Through puns, wordplay, and dizzying verbal effect, Garréta reinvents the novel form and blurs the line between spoken and written language in an attempt to confront the elasticity of communication.
Anne F. Garréta is a graduate of the Ecole Normale Supérieure, received her License de Lettres at the Université Paris 4 (Sorbonne), her Maitrise and her D.E.A at the Université Paris 7 (Diderot), and a PhD at New York University. The author of six novels, Garréta was coopted to the Oulipo in 2000. Her first novel, Sphinx (1986), which caused a sensation when Deep Vellum published its first English translation in 2015, tells a love story between two people without giving any indication of grammatical gender for the narrator or their lover. She won France’s prestigious Prix Médicis in 2002 and the Albertine Prize in 2018 for her book, Not One Day, which was also nominated for a Lambda Literary Award. Garréta teaches regularly in France at the Université Rennes 2, and more recently at Paris 7 (Diderot), and is a professor at Duke University.

Sphinx
Sphinx is the remarkable debut novel, originally published in 1986, by the incredibly talented and inventive French author Anne Garréta, one of the few female members of Oulipo, the influential and exclusive French experimental literary group whose mission is to create literature based on mathematical and linguistic restraints, and whose ranks include Georges Perec and Italo Calvino, among others.

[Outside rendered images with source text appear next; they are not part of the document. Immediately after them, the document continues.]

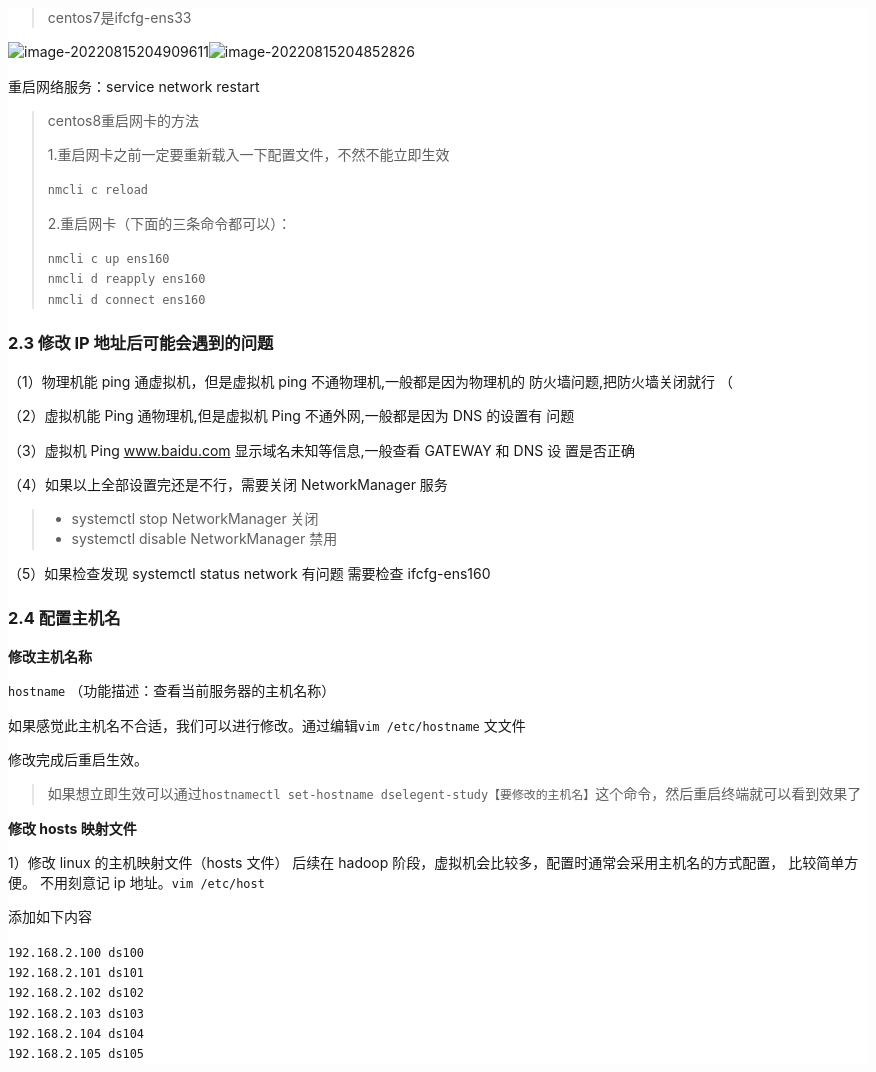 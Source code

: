 > centos7是ifcfg-ens33

![image-20220815204909611](./images/a414c7903674fcdaf58a3f3e8ab13725f9a4b2ae.png)![image-20220815204852826](./images/46b13351b7f4804b7dd921392fe0114aedd6685d.png)

重启网络服务：service network restart

> centos8重启网卡的方法
> 
> 1.重启⽹卡之前⼀定要重新载⼊⼀下配置⽂件，不然不能⽴即⽣效
> 
> ```bash
> nmcli c reload
> ```
> 
> 2.重启⽹卡（下⾯的三条命令都可以）：
> 
> ```bash
> nmcli c up ens160
> nmcli d reapply ens160
> nmcli d connect ens160
> ```

### 2.3 修改 IP 地址后可能会遇到的问题

（1）物理机能 ping 通虚拟机，但是虚拟机 ping 不通物理机,一般都是因为物理机的 防火墙问题,把防火墙关闭就行 （

（2）虚拟机能 Ping 通物理机,但是虚拟机 Ping 不通外网,一般都是因为 DNS 的设置有 问题 

（3）虚拟机 Ping www.baidu.com 显示域名未知等信息,一般查看 GATEWAY 和 DNS 设 置是否正确 

（4）如果以上全部设置完还是不行，需要关闭 NetworkManager 服务 

> - systemctl stop NetworkManager 关闭  
> - systemctl disable NetworkManager 禁用 

（5）如果检查发现 systemctl status network 有问题 需要检查 ifcfg-ens160

### 2.4 配置主机名

**修改主机名称**

`hostname` （功能描述：查看当前服务器的主机名称）

如果感觉此主机名不合适，我们可以进行修改。通过编辑`vim /etc/hostname` 文文件

修改完成后重启生效。

> 如果想立即生效可以通过`hostnamectl set-hostname dselegent-study【要修改的主机名】`这个命令，然后重启终端就可以看到效果了

**修改 hosts 映射文件**

1）修改 linux 的主机映射文件（hosts 文件） 后续在 hadoop 阶段，虚拟机会比较多，配置时通常会采用主机名的方式配置， 比较简单方便。 不用刻意记 ip 地址。`vim /etc/host`

添加如下内容

```tex
192.168.2.100 ds100
192.168.2.101 ds101
192.168.2.102 ds102
192.168.2.103 ds103
192.168.2.104 ds104
192.168.2.105 ds105
```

A beautiful and complex love story between two characters, the narrator, "I," and their lover, A***, written without using any gender markers to refer to the main characters, Sphinx is a remarkable linguistic feat and paragon of experimental literature that has never been accomplished before or since in the strictly-gendered French language.

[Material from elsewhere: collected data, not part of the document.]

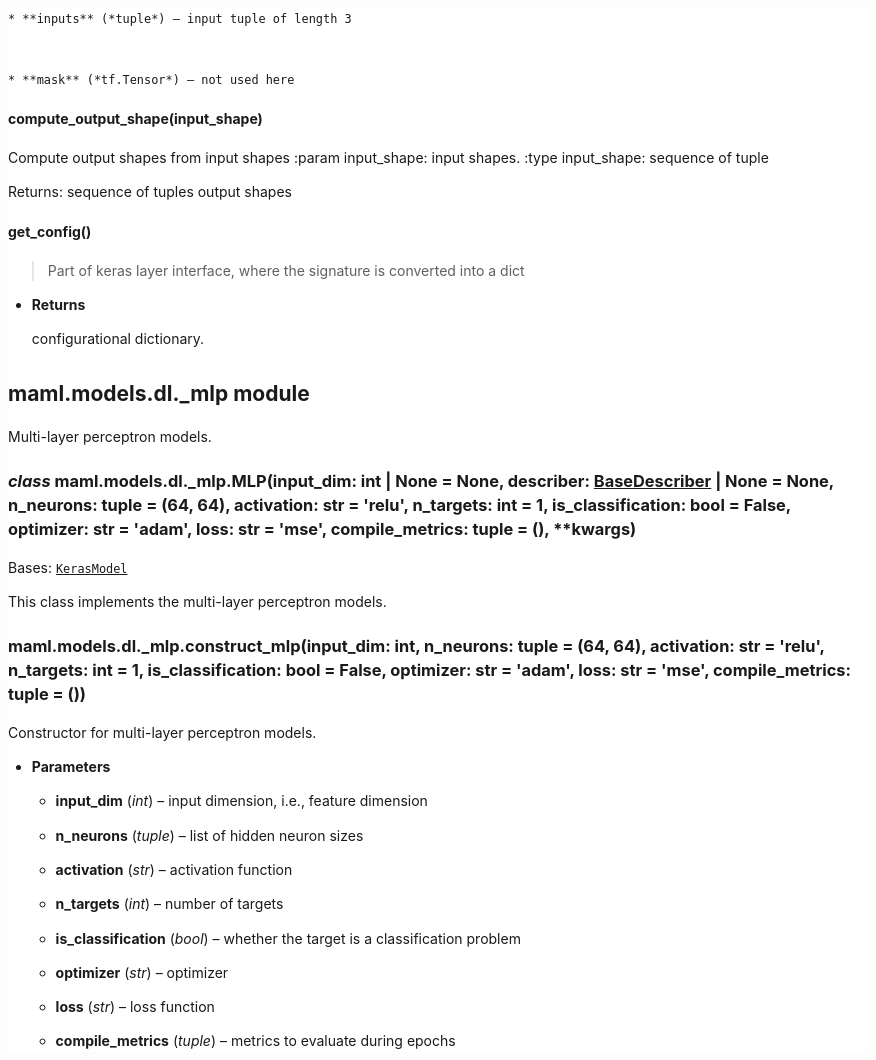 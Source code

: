 
    * **inputs** (*tuple*) – input tuple of length 3


    * **mask** (*tf.Tensor*) – not used here



#### compute_output_shape(input_shape)
Compute output shapes from input shapes
:param input_shape: input shapes.
:type input_shape: sequence of tuple

Returns: sequence of tuples output shapes


#### get_config()
> Part of keras layer interface, where the signature is converted into a dict


* **Returns**

    configurational dictionary.


## maml.models.dl._mlp module

Multi-layer perceptron models.


### _class_ maml.models.dl._mlp.MLP(input_dim: int | None = None, describer: [BaseDescriber](maml.base.md#maml.base.BaseDescriber) | None = None, n_neurons: tuple = (64, 64), activation: str = 'relu', n_targets: int = 1, is_classification: bool = False, optimizer: str = 'adam', loss: str = 'mse', compile_metrics: tuple = (), \*\*kwargs)
Bases: [`KerasModel`](maml.base.md#maml.base._model.KerasModel)

This class implements the multi-layer perceptron models.


### maml.models.dl._mlp.construct_mlp(input_dim: int, n_neurons: tuple = (64, 64), activation: str = 'relu', n_targets: int = 1, is_classification: bool = False, optimizer: str = 'adam', loss: str = 'mse', compile_metrics: tuple = ())
Constructor for multi-layer perceptron models.


* **Parameters**


    * **input_dim** (*int*) – input dimension, i.e., feature dimension


    * **n_neurons** (*tuple*) – list of hidden neuron sizes


    * **activation** (*str*) – activation function


    * **n_targets** (*int*) – number of targets


    * **is_classification** (*bool*) – whether the target is a classification problem


    * **optimizer** (*str*) – optimizer


    * **loss** (*str*) – loss function


    * **compile_metrics** (*tuple*) – metrics to evaluate during epochs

Sphinx is a landmark text in the feminist and LGBT literary canon appearing in English for the first time.
Anne Garréta (b. 1962) is a lecturer at the University of Rennes II and research professor of literature and Romance studies at Duke University. She joined the Oulipo in 2000, becoming the first member to join born after the Oulipo was founded. Garréta won France's prestigious Prix Médicis in 2002, awarded each year to an author whose "fame does not yet match their talent," for her novel Pas un jour.
Emma Ramadan is a graduate of Brown University and received her master's in literary translation from the American University of Paris. Her translation of Anne Parian's Monospace is forthcoming from La Presse. She is currently on a Fulbright Fellowship for literary translation in Morocco.